6/10/08

Viernes 26 de septiembre de 2008








Nos quedaba por visitar un barrio interesante de la ciudad, el barrio de las Artes. Desde mediados del siglo XX éste había sido el lugar de encuentro y creación de los artistas de Puebla, y mezclados con su colorista arquitectura colonial aparecían multitud de talleres y tiendas de artesanías, óleos, y esculturas, y bares y cafeterías con un cierto aire intelectual. También allí se podían encontrar muchas casas de empeño, un claro indicador de épocas de crisis, de malos tiempos y carencias. Si habían casi desaparecido de la España que salió a flote después de la Transición, aquí eran parte integrante del paisaje urbano, y la frenética actividad de sus ventanillas atestiguaba el estado de la economía civil. ¿Volveríamos a verlas muy pronto en España?

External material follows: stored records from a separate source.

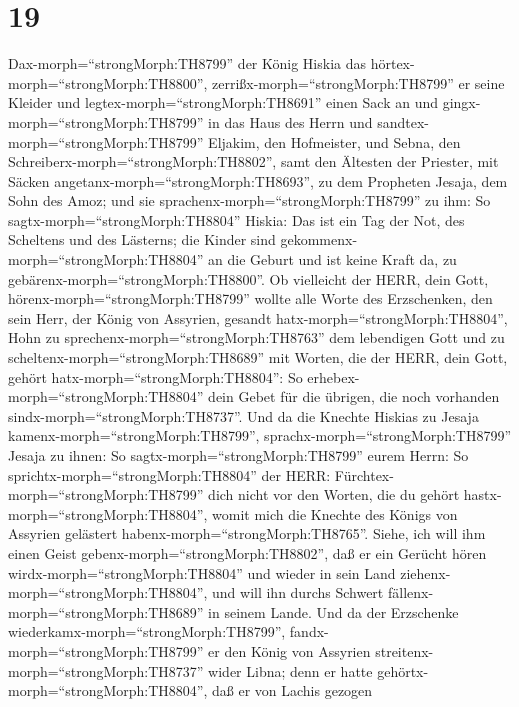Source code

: \hypertarget{section-18}{%
\section{19}\label{section-18}}

 Dax-morph=``strongMorph:TH8799'' der König Hiskia das
hörtex-morph=``strongMorph:TH8800'',
zerrißx-morph=``strongMorph:TH8799'' er seine Kleider und
legtex-morph=``strongMorph:TH8691'' einen Sack an und
gingx-morph=``strongMorph:TH8799'' in das Haus des Herrn 
und sandtex-morph=``strongMorph:TH8799'' Eljakim, den Hofmeister, und
Sebna, den Schreiberx-morph=``strongMorph:TH8802'', samt den Ältesten
der Priester, mit Säcken angetanx-morph=``strongMorph:TH8693'', zu dem
Propheten Jesaja, dem Sohn des Amoz;  und sie
sprachenx-morph=``strongMorph:TH8799'' zu ihm: So
sagtx-morph=``strongMorph:TH8804'' Hiskia: Das ist ein Tag der Not, des
Scheltens und des Lästerns; die Kinder sind
gekommenx-morph=``strongMorph:TH8804'' an die Geburt und ist keine Kraft
da, zu gebärenx-morph=``strongMorph:TH8800''.  Ob vielleicht
der HERR, dein Gott, hörenx-morph=``strongMorph:TH8799'' wollte alle
Worte des Erzschenken, den sein Herr, der König von Assyrien, gesandt
hatx-morph=``strongMorph:TH8804'', Hohn zu
sprechenx-morph=``strongMorph:TH8763'' dem lebendigen Gott und zu
scheltenx-morph=``strongMorph:TH8689'' mit Worten, die der HERR, dein
Gott, gehört hatx-morph=``strongMorph:TH8804'': So
erhebex-morph=``strongMorph:TH8804'' dein Gebet für die übrigen, die
noch vorhanden sindx-morph=``strongMorph:TH8737''.  Und da
die Knechte Hiskias zu Jesaja kamenx-morph=``strongMorph:TH8799'',
 sprachx-morph=``strongMorph:TH8799'' Jesaja zu ihnen: So
sagtx-morph=``strongMorph:TH8799'' eurem Herrn: So
sprichtx-morph=``strongMorph:TH8804'' der HERR:
Fürchtex-morph=``strongMorph:TH8799'' dich nicht vor den Worten, die du
gehört hastx-morph=``strongMorph:TH8804'', womit mich die Knechte des
Königs von Assyrien gelästert habenx-morph=``strongMorph:TH8765''.
 Siehe, ich will ihm einen Geist
gebenx-morph=``strongMorph:TH8802'', daß er ein Gerücht hören
wirdx-morph=``strongMorph:TH8804'' und wieder in sein Land
ziehenx-morph=``strongMorph:TH8804'', und will ihn durchs Schwert
fällenx-morph=``strongMorph:TH8689'' in seinem Lande.  Und
da der Erzschenke wiederkamx-morph=``strongMorph:TH8799'',
fandx-morph=``strongMorph:TH8799'' er den König von Assyrien
streitenx-morph=``strongMorph:TH8737'' wider Libna; denn er hatte
gehörtx-morph=``strongMorph:TH8804'', daß er von Lachis gezogen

Después de comer hicimos el equipaje y tomamos un colectivo a la estación de autobuses; próxima parada, Cuernavaca, la ciudad de la eterna primavera, el lugar de desahogo y fin de semana de las clases pudientes de la ya cercana capital del país. Cuando llegamos ya se estaba ocultando el sol; pero desde la estación de Cuernavaca hasta el centro teníamos que tomar otro autobús; los maestros, en huelga desde hacía meses, habían tomado la plaza del Zócalo, y aquella tarde además habían cortado varias arterias importantes de la ciudad, por lo que el ya habitualmente caótico viernes por la tarde se paralizó en un atasco monumental. El conductor del autobús trató de tomar atajos por los barrios periféricos, y poco a poco se fue adentrando en lugares de un aspecto un poco más sórdido mientras la noche se hacía sobre la ciudad. Yo trataba de mostrar calma para no asustar a Susana, pero por dentro estaba hecho un manojo de nervios. No era ni la hora ni el lugar adecuado para estar metidos en un atasco con todas nuestras cosas encima. Afortunadamente no sucedió nada, y tras más de hora y media parados o avanzando despacio entre vericuetos humildes de los arrabales, conseguimos llegar al Zócalo. Las únicas víctimas habían sido mis uñas, que había devorado por el estado de ansiedad que me produjo la situación. Después de todo el susto, parecía una ciudad de lo más tranquila. La plaza estaba cubierta de lonas y tiendas de campaña donde los maestros continuaban su ya larga huelga, algunos de hambre. Y entre ellos paseaba la gente por puestos de comida callejeros, o se paraba a escuchar la música de los grupos de percusión y capoeira que animaban la noche. Siendo lugar de vacaciones de la clase media mexicana, se podía haber esperado un atractivo arquitectónico colonial y cuidado; pero al contrario, al más puro estilo de las ciudades españolas, se alternaban viejas casonas con solera y nuevos bloques infames de hormigón y vidrio que arruinaban el conjunto. Allí habían descansado los nobles aztecas, y más tarde Hernán Cortés, que se hizo construir su palacio entre los nobles indígenas.
Con tanta gente paseando era seguro recorrer las callejas del centro en busca de posada. No lo hubiese hecho en ninguna otra ciudad a esas horas; pero Cuernavaca parecía tan segura como una capital de provincia española. En seguida vimos que todo era sensiblemente más caro de lo que acostumbrábamos, así que no tuvimos más remedio que elegir una posada en una calle dedicada a la prostitución, el único lugar con precios a nuestro alcance… al menos la habitación estaba decente.